DATA:
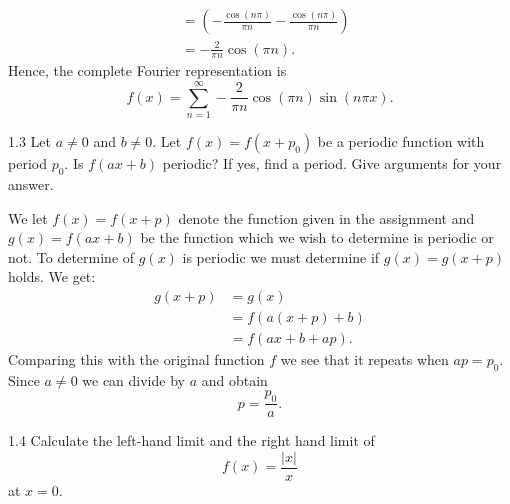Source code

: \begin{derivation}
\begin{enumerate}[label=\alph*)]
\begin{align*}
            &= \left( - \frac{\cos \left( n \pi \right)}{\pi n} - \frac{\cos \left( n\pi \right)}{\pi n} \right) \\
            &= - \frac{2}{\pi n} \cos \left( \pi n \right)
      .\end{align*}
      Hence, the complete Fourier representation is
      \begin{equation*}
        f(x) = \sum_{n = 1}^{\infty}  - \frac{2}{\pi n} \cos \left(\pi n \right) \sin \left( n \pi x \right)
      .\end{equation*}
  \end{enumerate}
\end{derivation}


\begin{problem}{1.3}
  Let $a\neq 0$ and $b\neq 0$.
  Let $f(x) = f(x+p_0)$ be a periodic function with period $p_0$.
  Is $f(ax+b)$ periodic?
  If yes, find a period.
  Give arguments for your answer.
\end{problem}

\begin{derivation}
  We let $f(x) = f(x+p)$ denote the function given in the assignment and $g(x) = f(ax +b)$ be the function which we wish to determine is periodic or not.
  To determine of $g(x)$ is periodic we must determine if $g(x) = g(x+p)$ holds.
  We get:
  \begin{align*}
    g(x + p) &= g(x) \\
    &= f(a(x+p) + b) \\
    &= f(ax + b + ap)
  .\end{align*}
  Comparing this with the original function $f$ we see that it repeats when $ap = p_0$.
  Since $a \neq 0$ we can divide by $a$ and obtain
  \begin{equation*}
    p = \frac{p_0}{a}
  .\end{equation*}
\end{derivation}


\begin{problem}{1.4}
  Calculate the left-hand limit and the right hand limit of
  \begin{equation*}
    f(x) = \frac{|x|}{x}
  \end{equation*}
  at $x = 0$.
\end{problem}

PROBLEM TO SOLVE: All lines holding the word "equation" must be copied from the data.

SOLUTION:
      \begin{equation*}
      .\end{equation*}
  \begin{equation*}
  .\end{equation*}
  \begin{equation*}
  \end{equation*}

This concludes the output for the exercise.